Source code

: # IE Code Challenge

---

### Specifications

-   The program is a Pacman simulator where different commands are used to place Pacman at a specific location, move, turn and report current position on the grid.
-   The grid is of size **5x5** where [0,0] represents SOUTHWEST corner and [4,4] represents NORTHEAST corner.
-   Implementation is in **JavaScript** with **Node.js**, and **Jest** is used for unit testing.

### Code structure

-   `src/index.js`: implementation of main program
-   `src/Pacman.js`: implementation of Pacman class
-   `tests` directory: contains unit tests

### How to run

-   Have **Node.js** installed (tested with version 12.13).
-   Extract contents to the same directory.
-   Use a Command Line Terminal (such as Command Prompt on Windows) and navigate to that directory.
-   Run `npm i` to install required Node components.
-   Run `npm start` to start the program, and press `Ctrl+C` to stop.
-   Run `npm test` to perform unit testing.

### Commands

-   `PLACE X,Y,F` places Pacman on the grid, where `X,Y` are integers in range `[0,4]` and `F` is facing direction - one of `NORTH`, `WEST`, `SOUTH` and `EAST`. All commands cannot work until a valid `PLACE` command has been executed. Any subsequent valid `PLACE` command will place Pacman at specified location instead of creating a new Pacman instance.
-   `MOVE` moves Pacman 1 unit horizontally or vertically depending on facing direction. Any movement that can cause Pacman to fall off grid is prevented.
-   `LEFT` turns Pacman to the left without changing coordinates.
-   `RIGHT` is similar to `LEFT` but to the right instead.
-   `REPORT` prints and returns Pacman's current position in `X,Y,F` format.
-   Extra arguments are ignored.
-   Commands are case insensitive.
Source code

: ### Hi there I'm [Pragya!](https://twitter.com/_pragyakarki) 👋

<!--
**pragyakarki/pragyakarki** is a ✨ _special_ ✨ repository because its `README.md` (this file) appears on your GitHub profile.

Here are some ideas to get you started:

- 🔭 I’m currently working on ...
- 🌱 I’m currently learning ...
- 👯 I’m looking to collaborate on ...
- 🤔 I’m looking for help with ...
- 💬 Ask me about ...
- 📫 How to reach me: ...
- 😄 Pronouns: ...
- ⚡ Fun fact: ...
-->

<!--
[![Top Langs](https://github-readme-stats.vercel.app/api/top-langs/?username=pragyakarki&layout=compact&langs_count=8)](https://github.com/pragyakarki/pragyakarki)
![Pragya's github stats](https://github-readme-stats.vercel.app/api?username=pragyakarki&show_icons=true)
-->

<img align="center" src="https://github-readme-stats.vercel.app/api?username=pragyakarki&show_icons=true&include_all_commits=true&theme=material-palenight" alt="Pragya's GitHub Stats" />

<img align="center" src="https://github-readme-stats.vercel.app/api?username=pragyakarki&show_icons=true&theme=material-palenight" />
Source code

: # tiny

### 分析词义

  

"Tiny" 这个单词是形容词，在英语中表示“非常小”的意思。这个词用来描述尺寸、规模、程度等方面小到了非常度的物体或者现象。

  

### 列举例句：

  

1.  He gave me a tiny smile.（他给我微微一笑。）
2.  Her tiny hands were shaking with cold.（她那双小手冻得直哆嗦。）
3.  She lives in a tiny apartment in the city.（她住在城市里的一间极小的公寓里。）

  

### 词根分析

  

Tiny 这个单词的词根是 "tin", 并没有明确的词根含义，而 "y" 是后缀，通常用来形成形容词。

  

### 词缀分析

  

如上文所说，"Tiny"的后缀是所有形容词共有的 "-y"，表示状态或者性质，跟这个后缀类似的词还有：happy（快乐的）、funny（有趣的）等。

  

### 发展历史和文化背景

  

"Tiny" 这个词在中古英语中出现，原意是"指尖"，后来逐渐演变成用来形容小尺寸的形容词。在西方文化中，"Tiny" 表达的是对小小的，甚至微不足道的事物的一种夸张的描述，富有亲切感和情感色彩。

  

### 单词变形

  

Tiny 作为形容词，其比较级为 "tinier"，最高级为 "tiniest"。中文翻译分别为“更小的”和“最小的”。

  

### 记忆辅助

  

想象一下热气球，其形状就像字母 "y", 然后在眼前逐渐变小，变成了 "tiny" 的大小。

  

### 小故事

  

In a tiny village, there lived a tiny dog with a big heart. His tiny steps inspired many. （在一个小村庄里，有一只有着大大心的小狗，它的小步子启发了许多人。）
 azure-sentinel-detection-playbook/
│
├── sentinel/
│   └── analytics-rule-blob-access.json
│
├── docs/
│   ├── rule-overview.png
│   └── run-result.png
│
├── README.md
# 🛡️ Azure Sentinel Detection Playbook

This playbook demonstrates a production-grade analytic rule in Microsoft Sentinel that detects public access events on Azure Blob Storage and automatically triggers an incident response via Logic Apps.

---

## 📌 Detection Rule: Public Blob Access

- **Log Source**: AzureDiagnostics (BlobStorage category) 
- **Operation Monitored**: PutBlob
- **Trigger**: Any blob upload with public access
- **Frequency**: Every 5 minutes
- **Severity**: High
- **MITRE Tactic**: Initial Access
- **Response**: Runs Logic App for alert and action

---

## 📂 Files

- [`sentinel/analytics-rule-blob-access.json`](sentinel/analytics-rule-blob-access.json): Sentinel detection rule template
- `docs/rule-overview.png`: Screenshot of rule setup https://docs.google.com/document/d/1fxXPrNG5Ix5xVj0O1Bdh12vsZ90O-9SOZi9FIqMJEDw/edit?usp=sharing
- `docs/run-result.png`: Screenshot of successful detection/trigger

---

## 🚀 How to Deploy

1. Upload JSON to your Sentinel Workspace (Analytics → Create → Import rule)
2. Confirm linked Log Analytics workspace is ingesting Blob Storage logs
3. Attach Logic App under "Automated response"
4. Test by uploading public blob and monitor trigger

::::::::::

Although the records may continue, retype only the lines from the first one through the one containing "represents NORTHEAST corner.", exactly as they appear.

Source code

: # IE Code Challenge

---

### Specifications

-   The program is a Pacman simulator where different commands are used to place Pacman at a specific location, move, turn and report current position on the grid.
-   The grid is of size **5x5** where [0,0] represents SOUTHWEST corner and [4,4] represents NORTHEAST corner.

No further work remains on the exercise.